### EXERCISE BRIEF:
Determine how many lines in the records hold "character", and give that number with nothing added.

### EXTRACTED ENTRIES:

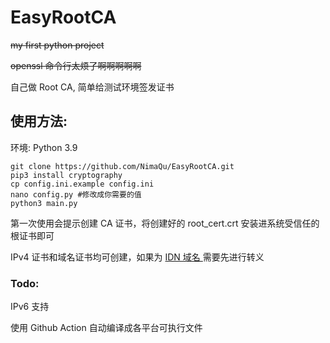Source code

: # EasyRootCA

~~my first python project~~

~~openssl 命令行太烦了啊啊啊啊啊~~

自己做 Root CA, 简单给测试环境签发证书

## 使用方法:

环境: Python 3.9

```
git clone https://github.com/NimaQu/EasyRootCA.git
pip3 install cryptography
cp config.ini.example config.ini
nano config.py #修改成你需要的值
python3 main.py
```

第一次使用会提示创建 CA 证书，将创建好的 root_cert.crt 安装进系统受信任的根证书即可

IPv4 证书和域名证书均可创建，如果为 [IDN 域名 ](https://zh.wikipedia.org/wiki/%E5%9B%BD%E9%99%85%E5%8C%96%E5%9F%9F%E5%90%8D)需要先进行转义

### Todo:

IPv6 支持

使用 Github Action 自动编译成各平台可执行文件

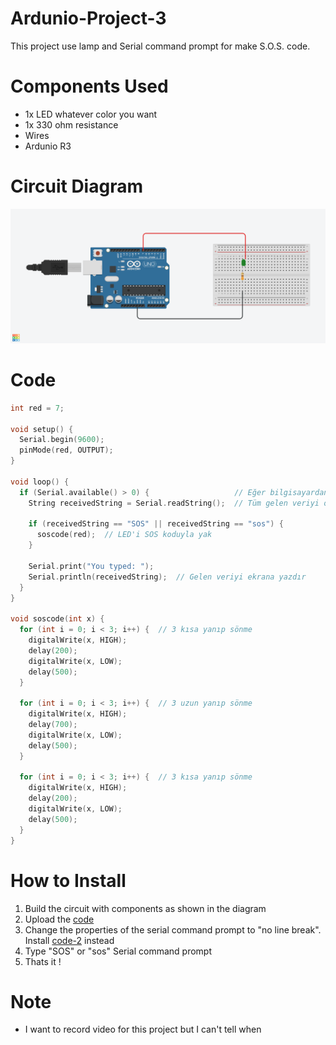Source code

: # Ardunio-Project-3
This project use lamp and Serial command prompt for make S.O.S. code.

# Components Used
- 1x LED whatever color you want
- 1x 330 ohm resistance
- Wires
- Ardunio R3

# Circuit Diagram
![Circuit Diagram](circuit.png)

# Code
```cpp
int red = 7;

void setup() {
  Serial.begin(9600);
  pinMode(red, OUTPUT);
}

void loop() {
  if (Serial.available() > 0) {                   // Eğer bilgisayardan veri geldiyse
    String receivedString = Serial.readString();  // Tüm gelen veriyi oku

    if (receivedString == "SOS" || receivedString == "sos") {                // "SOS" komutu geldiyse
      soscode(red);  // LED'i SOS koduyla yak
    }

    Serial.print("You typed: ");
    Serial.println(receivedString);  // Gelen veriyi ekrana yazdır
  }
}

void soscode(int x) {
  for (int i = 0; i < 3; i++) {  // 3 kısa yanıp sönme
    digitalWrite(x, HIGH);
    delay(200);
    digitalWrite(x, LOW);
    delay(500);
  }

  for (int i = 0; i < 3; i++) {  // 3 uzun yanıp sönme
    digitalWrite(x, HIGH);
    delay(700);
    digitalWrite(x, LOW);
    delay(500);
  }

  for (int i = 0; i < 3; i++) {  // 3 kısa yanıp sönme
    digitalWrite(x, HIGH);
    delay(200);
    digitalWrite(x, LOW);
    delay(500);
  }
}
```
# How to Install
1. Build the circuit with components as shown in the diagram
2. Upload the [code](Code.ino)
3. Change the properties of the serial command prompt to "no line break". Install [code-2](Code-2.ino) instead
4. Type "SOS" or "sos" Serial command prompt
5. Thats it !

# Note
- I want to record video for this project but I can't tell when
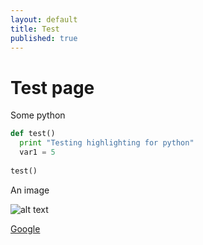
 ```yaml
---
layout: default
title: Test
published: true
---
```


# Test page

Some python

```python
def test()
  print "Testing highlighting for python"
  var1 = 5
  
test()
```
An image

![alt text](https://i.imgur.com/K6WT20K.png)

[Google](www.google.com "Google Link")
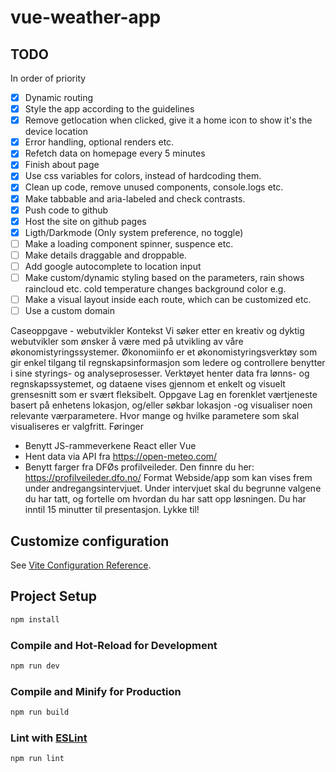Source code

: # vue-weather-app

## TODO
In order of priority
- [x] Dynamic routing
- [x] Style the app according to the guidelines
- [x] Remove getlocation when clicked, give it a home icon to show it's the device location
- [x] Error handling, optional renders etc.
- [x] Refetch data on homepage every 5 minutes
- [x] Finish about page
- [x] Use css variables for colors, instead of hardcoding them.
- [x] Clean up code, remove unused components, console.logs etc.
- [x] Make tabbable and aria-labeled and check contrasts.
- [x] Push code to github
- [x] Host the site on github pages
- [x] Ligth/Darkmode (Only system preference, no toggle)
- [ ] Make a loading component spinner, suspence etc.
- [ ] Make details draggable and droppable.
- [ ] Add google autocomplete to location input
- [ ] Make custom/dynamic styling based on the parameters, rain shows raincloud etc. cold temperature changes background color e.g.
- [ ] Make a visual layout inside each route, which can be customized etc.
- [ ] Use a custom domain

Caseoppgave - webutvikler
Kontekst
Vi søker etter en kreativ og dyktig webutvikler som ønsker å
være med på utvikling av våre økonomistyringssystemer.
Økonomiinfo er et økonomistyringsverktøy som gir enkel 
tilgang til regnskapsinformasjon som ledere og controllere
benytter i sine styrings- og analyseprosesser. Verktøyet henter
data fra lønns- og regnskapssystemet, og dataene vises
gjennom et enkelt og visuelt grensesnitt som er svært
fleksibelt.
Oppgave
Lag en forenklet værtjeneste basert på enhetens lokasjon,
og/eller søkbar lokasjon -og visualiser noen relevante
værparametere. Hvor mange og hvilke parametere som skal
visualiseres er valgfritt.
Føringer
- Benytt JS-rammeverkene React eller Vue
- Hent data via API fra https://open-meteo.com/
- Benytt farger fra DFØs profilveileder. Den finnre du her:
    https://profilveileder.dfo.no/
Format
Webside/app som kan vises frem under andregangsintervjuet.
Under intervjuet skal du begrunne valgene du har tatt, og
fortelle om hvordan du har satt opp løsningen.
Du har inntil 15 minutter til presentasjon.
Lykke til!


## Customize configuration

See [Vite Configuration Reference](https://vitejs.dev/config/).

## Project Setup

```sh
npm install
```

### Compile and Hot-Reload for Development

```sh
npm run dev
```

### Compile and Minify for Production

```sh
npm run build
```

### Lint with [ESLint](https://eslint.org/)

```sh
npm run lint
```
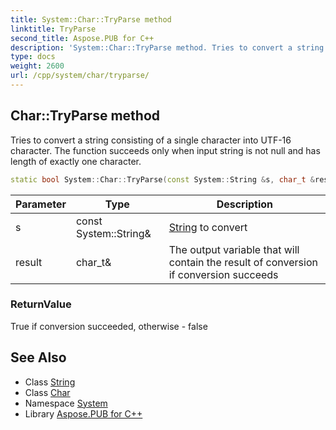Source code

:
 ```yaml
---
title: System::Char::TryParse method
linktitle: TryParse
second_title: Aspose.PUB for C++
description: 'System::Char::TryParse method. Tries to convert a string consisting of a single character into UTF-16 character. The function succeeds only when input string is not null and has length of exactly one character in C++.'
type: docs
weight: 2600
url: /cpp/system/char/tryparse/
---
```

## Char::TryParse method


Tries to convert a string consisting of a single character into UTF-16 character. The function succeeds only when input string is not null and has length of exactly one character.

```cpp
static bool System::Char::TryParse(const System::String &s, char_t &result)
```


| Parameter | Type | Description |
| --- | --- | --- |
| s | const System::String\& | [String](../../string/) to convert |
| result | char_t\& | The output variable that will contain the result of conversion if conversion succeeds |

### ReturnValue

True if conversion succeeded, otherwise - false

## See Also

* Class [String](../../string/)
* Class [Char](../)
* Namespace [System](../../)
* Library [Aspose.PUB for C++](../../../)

### TASK OUTPUT:
2